▶ [Work to complete] A line-by-line copy of the material below is required.

▶ [Task material]
——————————

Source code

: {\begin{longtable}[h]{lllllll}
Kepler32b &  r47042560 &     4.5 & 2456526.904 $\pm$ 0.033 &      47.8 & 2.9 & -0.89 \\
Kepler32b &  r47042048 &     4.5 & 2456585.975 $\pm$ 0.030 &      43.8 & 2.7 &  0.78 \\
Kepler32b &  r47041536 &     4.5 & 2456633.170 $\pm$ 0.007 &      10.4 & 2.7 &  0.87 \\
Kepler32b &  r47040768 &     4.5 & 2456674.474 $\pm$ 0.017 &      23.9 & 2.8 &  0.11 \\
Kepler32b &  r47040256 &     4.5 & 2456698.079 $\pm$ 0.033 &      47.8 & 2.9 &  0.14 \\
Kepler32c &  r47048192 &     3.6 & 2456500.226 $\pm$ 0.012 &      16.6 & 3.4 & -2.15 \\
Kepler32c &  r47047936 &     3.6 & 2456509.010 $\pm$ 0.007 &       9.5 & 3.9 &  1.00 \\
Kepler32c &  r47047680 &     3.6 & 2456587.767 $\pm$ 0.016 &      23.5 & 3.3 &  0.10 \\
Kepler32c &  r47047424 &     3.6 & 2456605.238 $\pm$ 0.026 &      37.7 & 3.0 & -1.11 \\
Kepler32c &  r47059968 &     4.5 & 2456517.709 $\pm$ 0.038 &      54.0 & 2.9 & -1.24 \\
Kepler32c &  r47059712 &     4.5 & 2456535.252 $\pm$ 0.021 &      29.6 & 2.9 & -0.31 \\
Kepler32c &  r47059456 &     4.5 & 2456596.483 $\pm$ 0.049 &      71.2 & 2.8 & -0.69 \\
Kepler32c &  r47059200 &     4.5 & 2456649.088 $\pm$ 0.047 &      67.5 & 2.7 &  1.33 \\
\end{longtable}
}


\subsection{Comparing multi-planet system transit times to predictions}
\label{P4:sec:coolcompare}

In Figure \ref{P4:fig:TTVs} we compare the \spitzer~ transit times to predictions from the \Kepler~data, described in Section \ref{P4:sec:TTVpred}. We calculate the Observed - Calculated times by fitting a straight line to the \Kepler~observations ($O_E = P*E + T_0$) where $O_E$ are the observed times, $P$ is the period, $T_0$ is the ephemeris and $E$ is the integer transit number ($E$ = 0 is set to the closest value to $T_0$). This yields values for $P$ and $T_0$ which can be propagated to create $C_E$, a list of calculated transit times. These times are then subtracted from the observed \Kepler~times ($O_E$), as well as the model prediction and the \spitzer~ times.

——————————

▶ [Task response]
Source code

: {\begin{longtable}[h]{lllllll}
Kepler32b &  r47042560 &     4.5 & 2456526.904 $\pm$ 0.033 &      47.8 & 2.9 & -0.89 \\
Kepler32b &  r47042048 &     4.5 & 2456585.975 $\pm$ 0.030 &      43.8 & 2.7 &  0.78 \\
Kepler32b &  r47041536 &     4.5 & 2456633.170 $\pm$ 0.007 &      10.4 & 2.7 &  0.87 \\
Kepler32b &  r47040768 &     4.5 & 2456674.474 $\pm$ 0.017 &      23.9 & 2.8 &  0.11 \\
Kepler32b &  r47040256 &     4.5 & 2456698.079 $\pm$ 0.033 &      47.8 & 2.9 &  0.14 \\
Kepler32c &  r47048192 &     3.6 & 2456500.226 $\pm$ 0.012 &      16.6 & 3.4 & -2.15 \\
Kepler32c &  r47047936 &     3.6 & 2456509.010 $\pm$ 0.007 &       9.5 & 3.9 &  1.00 \\
Kepler32c &  r47047680 &     3.6 & 2456587.767 $\pm$ 0.016 &      23.5 & 3.3 &  0.10 \\
Kepler32c &  r47047424 &     3.6 & 2456605.238 $\pm$ 0.026 &      37.7 & 3.0 & -1.11 \\
Kepler32c &  r47059968 &     4.5 & 2456517.709 $\pm$ 0.038 &      54.0 & 2.9 & -1.24 \\
Kepler32c &  r47059712 &     4.5 & 2456535.252 $\pm$ 0.021 &      29.6 & 2.9 & -0.31 \\
Kepler32c &  r47059456 &     4.5 & 2456596.483 $\pm$ 0.049 &      71.2 & 2.8 & -0.69 \\
Kepler32c &  r47059200 &     4.5 & 2456649.088 $\pm$ 0.047 &      67.5 & 2.7 &  1.33 \\
\end{longtable}
}


\subsection{Comparing multi-planet system transit times to predictions}
\label{P4:sec:coolcompare}

In Figure \ref{P4:fig:TTVs} we compare the \spitzer~ transit times to predictions from the \Kepler~data, described in Section \ref{P4:sec:TTVpred}. We calculate the Observed - Calculated times by fitting a straight line to the \Kepler~observations ($O_E = P*E + T_0$) where $O_E$ are the observed times, $P$ is the period, $T_0$ is the ephemeris and $E$ is the integer transit number ($E$ = 0 is set to the closest value to $T_0$). This yields values for $P$ and $T_0$ which can be propagated to create $C_E$, a list of calculated transit times. These times are then subtracted from the observed \Kepler~times ($O_E$), as well as the model prediction and the \spitzer~ times.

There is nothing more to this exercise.